When I looked at Stephen’s face, it was exactly the same color as it had been when they pulled him from his car… cadaverous white. Again, I didn’t think his shock came from knowing what happened… it was obvious that he already was putting two and two together—he is in a hospital and Brandon has never been to visit. I think what finally shocked were hearing the words spoken, for now there was no modicum of doubt.

 

“So what are we planning to do about this new revelation? Besides giving up, obviously?” Stephen asked sarcastically, looking directly at her. He moved right past the Brandon issue and hit the real problem head on—us not racing.

 

“There’s nothing we can do—it’s over,” she said flatly. Her voice was as wooden as her stare right back at him.

 

“What the hell?
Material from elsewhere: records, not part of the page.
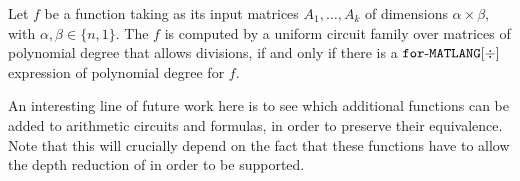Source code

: \begin{corollary}
\label{cor-division}
Let $f$ be a function taking as its input matrices $A_1,\ldots ,A_k$ of dimensions $\alpha\times \beta$, with $\alpha,\beta \in \{n,1\}$. The $f$ is computed by a uniform circuit family over matrices of polynomial degree that allows divisions, if and only if there is a $\texttt{for}\text{-}\texttt{MATLANG}[\div]$ expression of polynomial degree for $f$.
\end{corollary}


An interesting line of future work here is to see which additional functions can be added to arithmetic circuits and \langfor formulas, in order to preserve their equivalence. Note that this will crucially depend on the fact that these functions have to allow the depth reduction of \cite{AllenderJMV98} in order to be supported.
So we just let this insignificant piss ant get away with sabotage?” His vocabulary was being replaced by rage and anger.

 

“The police have been involved, and are trying to piece it together,” she told him, completely missing his point altogether.

 

“I’m not talking about the asinine police, and you know it!” He stared her down. His anger was rising to the point that he began to yell. “I have never seen you
give up on anything in your life—you have fought for everything you have, and now, when this happens” he motioned to both his hospital bed and all of us, “you just walk away?”

 

Stephen sat up in bed as much as he could. “I’ve known you just about my whole life, and this crap doesn’t cut it with me. You have never walked away from a challenge, so what I want to know now is, why are you giving up when the challenge is the greatest?” He was almost screaming, and his fury was lost on no one. He was angry at being in that bed, angry that he couldn’t speak clearly, angry at us, but most of all he was angry at her—and she knew it.